Eskandari and Kim [8] recently rationalised that the lowest number of loading cycles for S-N behaviour should be 0.5 in the case of a stress ratio (R) of zero for predicting the remaining fatigue life according to the fatigue damage theory. The difference between 1 and 0.5 cycles may be substantial on a logarithmic scale for the location factor on the S-N plane. The arbitrary choice of the lowest number of loading cycles with its corresponding static ultimate strength, thus, may lead to potentially serious errors. In addition, the prediction of fatigue life under various conditions becomes more and more complex and hence errors accumulate when the number of independent variables (e.g., applied peak stress and stress ratio) for the prediction increases. For example, when one predicts an S-N curve for a different stress ratio, the accuracy of the prediction depends on individual accuracies in both the S-N curve model and constant fatigue life (CFL) model [9,10].

Various stress ratios for fatigue are possible due to the loadings such as tension-tension (T-T) for 0 < R < 1, tension–compression for χ < R < 0, compression–tension for ±∞ < R < χ, and compression–compression for ±∞ < R < 1, where χ is the critical stress ratio [10] dependent on compressive and tensile strength ratio. Eskandari and Kim [8] proposed a framework for validation of a fatigue damage function, and a theory for predicting the remaining fatigue life at various applied stress levels with a constant R. They verified the theory experimentally but only at R = 0.0. This verification may be for a special case under the T-T loading. Additionally, it adopted fatigue data obtained from the literature [11] at an arbitrary loading rate of 1.27 mm/min with a loading frequency of 10 Hz. As such, there has been a demand to find out about what ultimate strength should be used for fatigue behaviour, and for further verification of the theory at a different stress ratio other than a stress ratio of zero using an adequately obtained ultimate strength.

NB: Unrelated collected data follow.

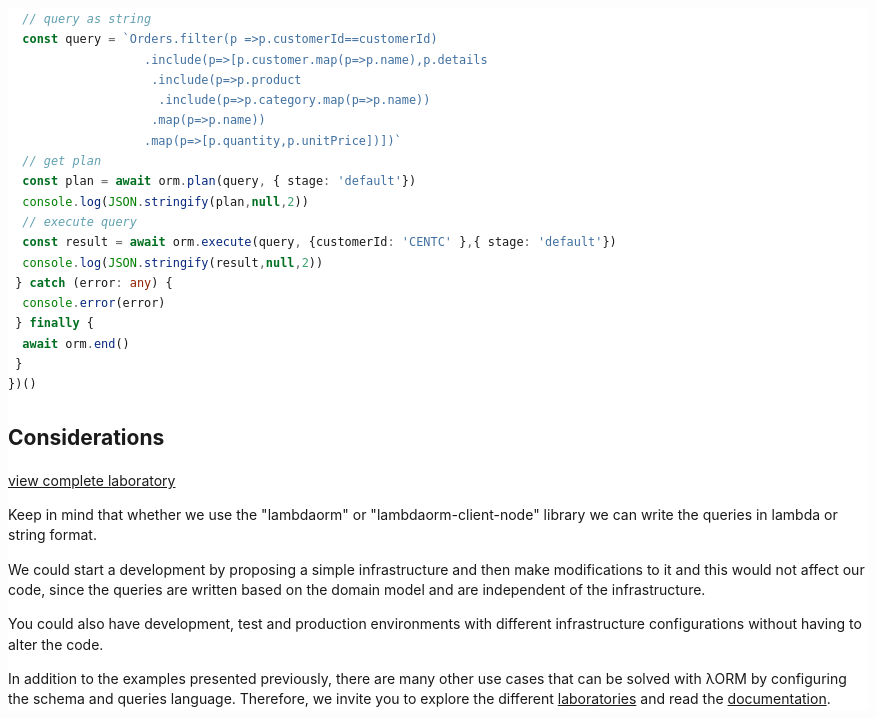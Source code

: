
 ```typescript
  // query as string
  const query = `Orders.filter(p =>p.customerId==customerId)
                   .include(p=>[p.customer.map(p=>p.name),p.details
                    .include(p=>p.product
                     .include(p=>p.category.map(p=>p.name))
                    .map(p=>p.name))
                   .map(p=>[p.quantity,p.unitPrice])])`
  // get plan 
  const plan = await orm.plan(query, { stage: 'default'})
  console.log(JSON.stringify(plan,null,2))
  // execute query
  const result = await orm.execute(query, {customerId: 'CENTC' },{ stage: 'default'})
  console.log(JSON.stringify(result,null,2))
 } catch (error: any) {
  console.error(error)
 } finally {
  await orm.end()
 }
})()
```

## Considerations

[view complete laboratory](https://github.com/lambda-orm/lambdaorm-labs/tree/main/labs/client-node/02-import-data)

Keep in mind that whether we use the "lambdaorm" or "lambdaorm-client-node" library we can write the queries in lambda or string format.

We could start a development by proposing a simple infrastructure and then make modifications to it and this would not affect our code, since the queries are written based on the domain model and are independent of the infrastructure.

You could also have development, test and production environments with different infrastructure configurations without having to alter the code.

In addition to the examples presented previously, there are many other use cases that can be solved with λORM by configuring the schema and queries language. Therefore, we invite you to explore the different [laboratories](https://github.com/lambda-orm/lambdaorm-labs) and read the [documentation](https://github.com/lambda-orm/lambdaorm/wiki).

On the other hand, material properties are affected by the manufacturing technology. One of the manufacturing methods brought to our attention is the 3D printing of polyethylene terephthalate glycol-modified (PETG). The literature about S-N fatigue for 3D printed PETG seems scarce. Dolzyk and Jung [7] attempted to investigate the raster orientation effect on S-N curve behaviour, however, some characteristics seemed to be obscured due to an insufficient number of data points and an invalid S-N curve model. This suggests that more experimental fatigue data with a valid model may be beneficial.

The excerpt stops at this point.